Choose Toggl Track over Time Doctor if your team prefers voluntary time tracking without screenshot monitoring — Toggl has a simpler API and is more employee-friendly for teams that find screen monitoring intrusive.
Use Everhour over Time Doctor if your team is primarily in Asana, Jira, or Trello and wants time tracking integrated directly into project management tools rather than as a standalone monitoring platform.
Frequently asked questions
Does Time Doctor have a free tier that allows API access?
Time Doctor's API is available on Standard and higher plans, not on the free trial. The Standard plan starts at $7 per user per month when billed annually. API documentation and credentials are accessible through the Time Doctor web interface under Settings → Company → Integrations once you have an active paid subscription.
How do I get my Time Doctor company ID?
After obtaining an access token, call GET https://webapi.timedoctor.com/v1.1/companies with the Authorization: Bearer {token} header.
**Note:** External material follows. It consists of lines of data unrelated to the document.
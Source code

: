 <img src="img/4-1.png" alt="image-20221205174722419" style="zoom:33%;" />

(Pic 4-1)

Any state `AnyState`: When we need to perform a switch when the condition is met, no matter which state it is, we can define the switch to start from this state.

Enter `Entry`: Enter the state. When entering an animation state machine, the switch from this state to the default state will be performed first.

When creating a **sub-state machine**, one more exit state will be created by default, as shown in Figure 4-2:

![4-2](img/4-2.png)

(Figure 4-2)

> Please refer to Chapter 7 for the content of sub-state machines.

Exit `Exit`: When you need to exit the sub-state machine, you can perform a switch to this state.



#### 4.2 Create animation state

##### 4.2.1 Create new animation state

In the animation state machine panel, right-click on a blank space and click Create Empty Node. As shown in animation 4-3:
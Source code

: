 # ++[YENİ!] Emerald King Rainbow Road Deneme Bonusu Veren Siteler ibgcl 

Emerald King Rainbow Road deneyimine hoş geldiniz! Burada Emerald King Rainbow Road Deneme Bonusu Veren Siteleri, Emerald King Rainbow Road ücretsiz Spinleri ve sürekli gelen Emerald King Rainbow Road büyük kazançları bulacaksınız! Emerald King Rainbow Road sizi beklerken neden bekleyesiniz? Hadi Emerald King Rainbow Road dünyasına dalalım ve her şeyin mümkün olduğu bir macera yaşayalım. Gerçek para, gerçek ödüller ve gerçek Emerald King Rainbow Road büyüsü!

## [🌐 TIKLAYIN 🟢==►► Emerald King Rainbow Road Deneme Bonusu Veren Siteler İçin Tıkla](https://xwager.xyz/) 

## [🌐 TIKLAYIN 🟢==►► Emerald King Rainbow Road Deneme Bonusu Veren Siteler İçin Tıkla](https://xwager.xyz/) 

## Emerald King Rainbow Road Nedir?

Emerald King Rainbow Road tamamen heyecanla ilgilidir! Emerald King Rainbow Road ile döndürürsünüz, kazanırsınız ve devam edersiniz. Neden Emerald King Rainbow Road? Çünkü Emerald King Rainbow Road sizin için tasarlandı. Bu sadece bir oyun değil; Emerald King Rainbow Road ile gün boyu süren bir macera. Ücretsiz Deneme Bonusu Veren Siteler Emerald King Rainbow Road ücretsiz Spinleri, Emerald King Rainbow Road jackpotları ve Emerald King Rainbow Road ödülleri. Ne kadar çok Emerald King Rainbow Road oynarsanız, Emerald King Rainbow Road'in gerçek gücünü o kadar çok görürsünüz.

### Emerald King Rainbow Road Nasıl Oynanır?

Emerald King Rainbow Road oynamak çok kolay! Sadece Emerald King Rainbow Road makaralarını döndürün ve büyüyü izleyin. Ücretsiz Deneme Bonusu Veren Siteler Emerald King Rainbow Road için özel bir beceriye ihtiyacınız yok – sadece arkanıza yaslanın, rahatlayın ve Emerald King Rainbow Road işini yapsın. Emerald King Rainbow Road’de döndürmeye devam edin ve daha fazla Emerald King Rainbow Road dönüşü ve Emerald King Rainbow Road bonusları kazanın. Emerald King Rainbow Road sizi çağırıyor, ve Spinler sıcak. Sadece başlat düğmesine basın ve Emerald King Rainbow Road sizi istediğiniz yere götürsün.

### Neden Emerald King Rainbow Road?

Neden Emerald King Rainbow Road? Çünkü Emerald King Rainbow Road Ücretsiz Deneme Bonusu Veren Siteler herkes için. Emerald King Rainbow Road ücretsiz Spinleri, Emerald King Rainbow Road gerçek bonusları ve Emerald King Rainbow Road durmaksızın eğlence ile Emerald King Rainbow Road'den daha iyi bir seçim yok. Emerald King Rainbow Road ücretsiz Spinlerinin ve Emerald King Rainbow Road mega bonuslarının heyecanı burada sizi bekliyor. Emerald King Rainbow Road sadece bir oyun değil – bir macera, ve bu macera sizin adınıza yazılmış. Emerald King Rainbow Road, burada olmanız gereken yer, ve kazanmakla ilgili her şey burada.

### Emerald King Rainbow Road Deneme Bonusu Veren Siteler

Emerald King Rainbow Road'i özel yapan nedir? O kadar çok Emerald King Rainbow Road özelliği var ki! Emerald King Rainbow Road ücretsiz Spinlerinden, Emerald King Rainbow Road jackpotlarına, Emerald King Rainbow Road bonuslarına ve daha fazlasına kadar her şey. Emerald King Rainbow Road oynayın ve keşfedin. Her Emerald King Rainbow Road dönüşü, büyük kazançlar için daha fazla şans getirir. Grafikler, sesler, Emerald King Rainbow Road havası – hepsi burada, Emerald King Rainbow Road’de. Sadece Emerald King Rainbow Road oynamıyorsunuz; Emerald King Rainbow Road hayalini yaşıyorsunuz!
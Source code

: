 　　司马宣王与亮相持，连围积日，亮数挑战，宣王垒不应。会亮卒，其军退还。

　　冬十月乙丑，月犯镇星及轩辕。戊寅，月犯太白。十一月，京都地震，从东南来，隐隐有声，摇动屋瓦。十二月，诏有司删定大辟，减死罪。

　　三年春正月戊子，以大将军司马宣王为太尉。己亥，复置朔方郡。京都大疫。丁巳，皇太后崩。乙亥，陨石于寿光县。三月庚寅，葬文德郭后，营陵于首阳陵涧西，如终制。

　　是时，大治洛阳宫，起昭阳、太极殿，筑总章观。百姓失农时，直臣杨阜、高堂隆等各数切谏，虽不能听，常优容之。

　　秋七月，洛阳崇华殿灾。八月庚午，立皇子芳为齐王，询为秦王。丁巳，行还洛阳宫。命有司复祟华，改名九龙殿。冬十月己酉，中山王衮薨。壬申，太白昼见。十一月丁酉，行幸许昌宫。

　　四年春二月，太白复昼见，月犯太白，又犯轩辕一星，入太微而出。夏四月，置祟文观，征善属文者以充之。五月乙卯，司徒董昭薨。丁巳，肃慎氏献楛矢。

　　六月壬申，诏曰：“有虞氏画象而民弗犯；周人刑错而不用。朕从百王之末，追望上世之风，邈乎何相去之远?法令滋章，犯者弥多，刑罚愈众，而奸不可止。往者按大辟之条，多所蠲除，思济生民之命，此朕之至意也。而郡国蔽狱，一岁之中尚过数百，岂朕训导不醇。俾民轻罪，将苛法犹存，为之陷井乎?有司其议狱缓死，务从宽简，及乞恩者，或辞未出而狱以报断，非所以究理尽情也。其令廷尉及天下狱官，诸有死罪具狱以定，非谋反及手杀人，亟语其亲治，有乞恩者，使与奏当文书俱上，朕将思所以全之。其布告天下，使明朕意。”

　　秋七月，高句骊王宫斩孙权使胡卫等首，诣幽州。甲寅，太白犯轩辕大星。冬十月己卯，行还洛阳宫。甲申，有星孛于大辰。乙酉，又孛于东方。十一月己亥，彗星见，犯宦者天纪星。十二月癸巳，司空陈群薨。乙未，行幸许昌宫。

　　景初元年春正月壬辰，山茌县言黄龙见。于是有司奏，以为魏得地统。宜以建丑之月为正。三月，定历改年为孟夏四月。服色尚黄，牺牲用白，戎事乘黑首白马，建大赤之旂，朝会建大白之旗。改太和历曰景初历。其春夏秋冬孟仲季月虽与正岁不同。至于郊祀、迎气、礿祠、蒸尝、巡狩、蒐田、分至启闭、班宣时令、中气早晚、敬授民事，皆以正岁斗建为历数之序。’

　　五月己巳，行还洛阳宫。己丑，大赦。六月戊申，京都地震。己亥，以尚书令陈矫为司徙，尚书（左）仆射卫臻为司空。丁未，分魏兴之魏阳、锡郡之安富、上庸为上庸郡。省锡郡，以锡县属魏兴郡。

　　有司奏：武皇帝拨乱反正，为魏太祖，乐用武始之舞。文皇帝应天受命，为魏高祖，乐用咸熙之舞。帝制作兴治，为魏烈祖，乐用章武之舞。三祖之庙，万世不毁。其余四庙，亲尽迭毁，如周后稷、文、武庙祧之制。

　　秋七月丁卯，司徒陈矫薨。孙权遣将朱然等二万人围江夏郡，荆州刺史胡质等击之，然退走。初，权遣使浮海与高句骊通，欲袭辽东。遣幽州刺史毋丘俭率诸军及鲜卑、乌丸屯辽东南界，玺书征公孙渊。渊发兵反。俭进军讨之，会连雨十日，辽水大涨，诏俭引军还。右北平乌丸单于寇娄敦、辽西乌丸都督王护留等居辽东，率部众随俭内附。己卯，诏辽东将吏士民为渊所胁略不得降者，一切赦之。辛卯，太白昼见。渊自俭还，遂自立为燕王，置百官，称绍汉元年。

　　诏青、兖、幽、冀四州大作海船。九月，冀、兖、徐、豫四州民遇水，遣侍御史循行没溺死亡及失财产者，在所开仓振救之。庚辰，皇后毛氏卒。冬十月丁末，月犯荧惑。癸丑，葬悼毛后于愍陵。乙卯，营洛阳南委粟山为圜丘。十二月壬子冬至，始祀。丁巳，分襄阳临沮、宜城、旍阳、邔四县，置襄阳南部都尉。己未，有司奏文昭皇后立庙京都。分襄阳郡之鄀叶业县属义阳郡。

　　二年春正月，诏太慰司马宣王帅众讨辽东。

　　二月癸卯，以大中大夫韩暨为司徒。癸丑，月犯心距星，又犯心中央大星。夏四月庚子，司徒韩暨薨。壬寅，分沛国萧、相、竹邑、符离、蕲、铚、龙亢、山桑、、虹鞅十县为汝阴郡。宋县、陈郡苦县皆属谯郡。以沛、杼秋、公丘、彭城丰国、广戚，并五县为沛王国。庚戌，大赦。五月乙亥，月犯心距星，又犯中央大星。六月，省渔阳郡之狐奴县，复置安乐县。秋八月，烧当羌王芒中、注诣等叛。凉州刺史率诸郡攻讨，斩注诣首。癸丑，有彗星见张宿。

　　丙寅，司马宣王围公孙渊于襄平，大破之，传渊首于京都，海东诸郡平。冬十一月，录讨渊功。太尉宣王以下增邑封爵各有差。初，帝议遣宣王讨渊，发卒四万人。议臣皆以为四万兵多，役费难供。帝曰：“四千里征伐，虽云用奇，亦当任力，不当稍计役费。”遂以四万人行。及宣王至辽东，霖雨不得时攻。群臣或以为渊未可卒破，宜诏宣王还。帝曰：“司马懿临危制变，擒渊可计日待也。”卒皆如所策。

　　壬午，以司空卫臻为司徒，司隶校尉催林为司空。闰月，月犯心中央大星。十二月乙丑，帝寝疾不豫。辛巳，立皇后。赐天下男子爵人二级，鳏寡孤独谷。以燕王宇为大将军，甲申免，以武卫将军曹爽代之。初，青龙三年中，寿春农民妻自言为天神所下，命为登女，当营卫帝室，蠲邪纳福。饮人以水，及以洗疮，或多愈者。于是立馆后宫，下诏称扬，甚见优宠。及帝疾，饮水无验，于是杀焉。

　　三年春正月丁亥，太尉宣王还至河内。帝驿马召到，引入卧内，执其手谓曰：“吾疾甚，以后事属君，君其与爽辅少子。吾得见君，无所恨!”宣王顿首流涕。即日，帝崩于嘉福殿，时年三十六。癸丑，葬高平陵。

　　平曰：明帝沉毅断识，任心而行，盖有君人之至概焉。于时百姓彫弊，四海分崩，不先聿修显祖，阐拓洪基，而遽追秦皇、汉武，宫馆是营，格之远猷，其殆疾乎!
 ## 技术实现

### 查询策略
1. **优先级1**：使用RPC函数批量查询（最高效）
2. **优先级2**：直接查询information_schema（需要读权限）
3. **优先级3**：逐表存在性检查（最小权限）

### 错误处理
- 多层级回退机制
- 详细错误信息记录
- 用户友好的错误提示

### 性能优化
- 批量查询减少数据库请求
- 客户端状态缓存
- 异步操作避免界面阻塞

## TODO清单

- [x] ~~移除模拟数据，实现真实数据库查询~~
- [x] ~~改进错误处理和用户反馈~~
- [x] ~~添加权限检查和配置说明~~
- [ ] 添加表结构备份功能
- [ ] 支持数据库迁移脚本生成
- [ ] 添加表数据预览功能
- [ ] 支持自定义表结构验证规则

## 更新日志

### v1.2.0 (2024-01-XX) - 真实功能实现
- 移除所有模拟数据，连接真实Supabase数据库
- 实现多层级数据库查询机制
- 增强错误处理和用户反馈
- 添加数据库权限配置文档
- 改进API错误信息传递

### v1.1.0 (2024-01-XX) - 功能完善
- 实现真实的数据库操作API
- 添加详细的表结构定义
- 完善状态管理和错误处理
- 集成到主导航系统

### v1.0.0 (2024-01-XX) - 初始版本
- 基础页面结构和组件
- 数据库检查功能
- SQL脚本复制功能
The response includes a companies array where each item has an id field — this is your company ID. Store it as TIMEDOCTOR_COMPANY_ID in your Vercel environment variables.
Can I access screenshot data through the Time Doctor API?
Yes — Time Doctor's API includes endpoints for screenshots if your plan includes screenshot monitoring. The screenshots endpoint returns URLs to screenshots organized by user and time period. Be aware of your local employment laws regarding screenshot monitoring — in some jurisdictions, employee consent and disclosure requirements apply.
How often does Time Doctor update its API data?
Time Doctor updates work log data in near real-time as employees track time. The active status (online/offline) and current work log updates happen within a few minutes of changes. For dashboards showing live status, refreshing data every 5 minutes is typically sufficient without placing excessive load on the Time Doctor API.
Can I filter Time Doctor data by specific projects or tasks?
Yes — the work logs endpoint supports filtering by project ID using the project_ids parameter. First fetch the project list via GET /v1.1/companies/{companyId}/projects to get project IDs, then pass project_ids[]={id} parameters to the work logs endpoint to filter by specific projects. This is useful for dashboards focused on billable project hours.
Is there a Time Doctor webhook I can use instead of polling?
Time Doctor does not currently provide webhooks for real-time event notifications. For live dashboards, you will need to poll the API at regular intervals. Client-side polling with a setInterval or SWR's refreshInterval option is the standard approach — polling every 5 minutes strikes a good balance between freshness and API quota consumption.